Lehmann's literary career was marked by a unique blend of personal experiences and a profound understanding of the natural world, which is vividly reflected in his narrative and poetic works. His writing often explores themes of human struggle and the tranquility found in nature. This distinctive style is evident in his notable works, such as "Der Überläufer," a novel rooted in his harrowing experiences during World War I.

The lyrical quality of Lehmann's prose and poetry is characterized by a lack of pathos, despite its elevated nature. His linguistic, biological, and philosophical studies heavily influenced his poetics, infusing his work with a sense of natural magic and reverence for creation.

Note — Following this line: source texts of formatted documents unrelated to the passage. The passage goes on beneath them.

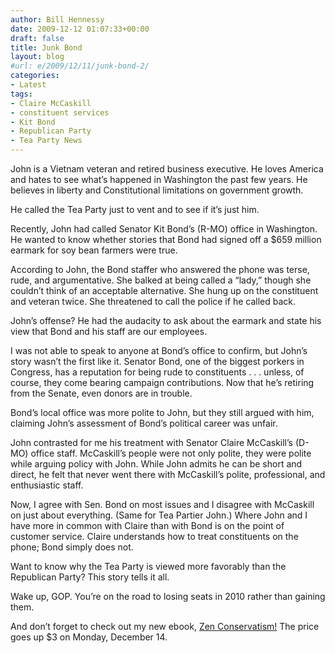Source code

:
 ```yaml
---
author: Bill Hennessy
date: 2009-12-12 01:07:33+00:00
draft: false
title: Junk Bond
layout: blog
#url: e/2009/12/11/junk-bond-2/
categories:
- Latest
tags:
- Claire McCaskill
- constituent services
- Kit Bond
- Republican Party
- Tea Party News
---
```


John is a Vietnam veteran and retired business executive. He loves America and hates to see what’s happened in Washington the past few years. He believes in liberty and Constitutional limitations on government growth.

 

He called the Tea Party just to vent and to see if it’s just him. 

 

Recently, John had called Senator Kit Bond’s (R-MO) office in Washington. He wanted to know whether stories that Bond had signed off a $659 million earmark for soy bean farmers were true.

 

According to John, the Bond staffer who answered the phone was terse, rude, and argumentative. She balked at being called a “lady,” though she couldn’t think of an acceptable alternative. She hung up on the constituent and veteran twice. She threatened to call the police if he called back.

 

John’s offense? He had the audacity to ask about the earmark and state his view that Bond and his staff are our employees.

 

I was not able to speak to anyone at Bond’s office to confirm, but John’s story wasn’t the first like it. Senator Bond, one of the biggest porkers in Congress, has a reputation for being rude to constituents . . . unless, of course, they come bearing campaign contributions. Now that he’s retiring from the Senate, even donors are in trouble.

 

Bond’s local office was more polite to John, but they still argued with him, claiming John’s assessment of Bond’s political career was unfair.

 

John contrasted for me his treatment with Senator Claire McCaskill’s (D-MO) office staff. McCaskill’s people were not only polite, they were polite while arguing policy with John. While John admits he can be short and direct, he felt that never went there with McCaskill’s polite, professional, and enthusiastic staff.

 

Now, I agree with Sen. Bond on most issues and I disagree with McCaskill on just about everything. (Same for Tea Partier John.) Where John and I have more in common with Claire than with Bond is on the point of customer service. Claire understands how to treat constituents on the phone; Bond simply does not.

 

Want to know why the Tea Party is viewed more favorably than the Republican Party? This story tells it all.

 

Wake up, GOP. You’re on the road to losing seats in 2010 rather than gaining them.

 

And don’t forget to check out my new ebook, [Zen Conservatism!](category=151234&mode=product&product=313707) The price goes up $3 on Monday, December 14.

Throughout his career, Lehmann received numerous accolades that acknowledged his literary achievements. In 1923, he was awarded the prestigious Kleist Prize, a testament to his outstanding literary contributions. This was followed by the Art Prize of the State of Schleswig-Holstein in 1951, recognizing his impact on the regional cultural landscape. In 1957, his contributions to German literature and culture were further honored with the Grand Cross of Merit of the Federal Republic of Germany.

Lehmann's legacy extends beyond his lifetime through the Wilhelm-Lehmann-Society, founded to preserve and promote his work. The society actively engages in organizing events, publications, and the Wilhelm-Lehmann-Days in Eckernförde, highlighting his enduring influence in literary circles. Furthermore, the Wilhelm-Lehmann-Prize, awarded biennially by the society and the city of Eckernförde, continues to honor emerging writers, thus perpetuating Lehmann's artistic spirit in contemporary literature.